Go through the material and copy every line in which "align" appears.

(The data begins)

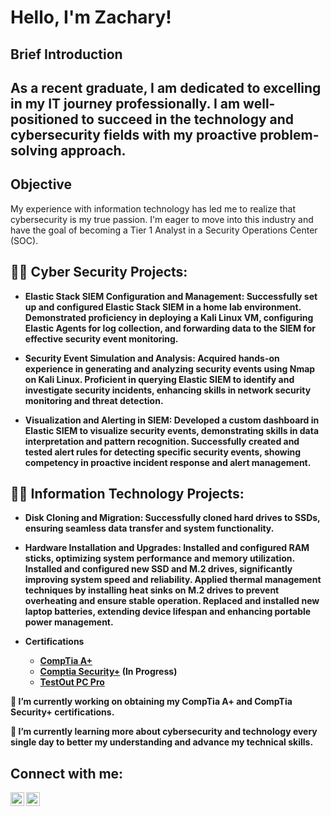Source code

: <h1>Hello, I'm Zachary!

<h2>Brief Introduction<h2>

As a recent graduate, I am dedicated to excelling in my IT journey professionally. I am well-positioned to succeed in the technology and cybersecurity fields with my proactive problem-solving approach.

## Objective

My experience with information technology has led me to realize that cybersecurity is my true passion. I'm eager to move into this industry and have the goal of becoming a Tier 1 Analyst in a Security Operations Center (SOC). 

<h2>👨‍💻 Cyber Security Projects:</h2>

- <b>Elastic Stack SIEM Configuration and Management: 
Successfully set up and configured Elastic Stack SIEM in a home lab environment. 
Demonstrated proficiency in deploying a Kali Linux VM, configuring Elastic Agents for log collection, and forwarding data to the SIEM for effective security event monitoring.</b>

- <b>Security Event Simulation and Analysis: 
Acquired hands-on experience in generating and analyzing security events using Nmap on Kali Linux. 
Proficient in querying Elastic SIEM to identify and investigate security incidents, enhancing skills in network security monitoring and threat detection.</b>

- <b>Visualization and Alerting in SIEM: 
Developed a custom dashboard in Elastic SIEM to visualize security events, demonstrating skills in data interpretation and pattern recognition. 
Successfully created and tested alert rules for detecting specific security events, showing competency in proactive incident response and alert management.</b>
  
<h2>👨‍💻 Information Technology Projects:</h2>

- <b>Disk Cloning and Migration:
Successfully cloned hard drives to SSDs, ensuring seamless data transfer and system functionality.</b>

- <b>Hardware Installation and Upgrades:
Installed and configured RAM sticks, optimizing system performance and memory utilization.
Installed and configured new SSD and M.2 drives, significantly improving system speed and reliability. Applied thermal management techniques by installing heat sinks on M.2 drives to prevent overheating and 
ensure stable operation.
Replaced and installed new laptop batteries, extending device lifespan and enhancing portable power management.</b>

- <b>Certifications
    - [CompTia A+](insertlink.com)
    - [Comptia Security+](insertlink.com) (In Progress)
    - [TestOut PC Pro](insertlink.com)



🔭 I’m currently working on obtaining my CompTia A+ and CompTia Security+ certifications.

🌱 I’m currently learning more about cybersecurity and technology every single day to better my understanding and advance my technical skills.

<h2> Connect with me:</h2>

[<img align="left" alt="JoshMadakor | LinkedIn" width="22px" src="https://cdn.jsdelivr.net/npm/simple-icons@v3/icons/linkedin.svg" />][linkedin]
[<img align="left" alt="JoshMadakor | Instagram" width="22px" src="https://cdn.jsdelivr.net/npm/simple-icons@v3/icons/instagram.svg" />][instagram]

[instagram]: https://www.instagram.com/NeverStopZak/
[linkedin]: https://www.linkedin.com/in/0x1zlopez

(The data ends)

Task solution:
[<img align="left" alt="JoshMadakor | LinkedIn" width="22px" src="https://cdn.jsdelivr.net/npm/simple-icons@v3/icons/linkedin.svg" />][linkedin]
[<img align="left" alt="JoshMadakor | Instagram" width="22px" src="https://cdn.jsdelivr.net/npm/simple-icons@v3/icons/instagram.svg" />][instagram]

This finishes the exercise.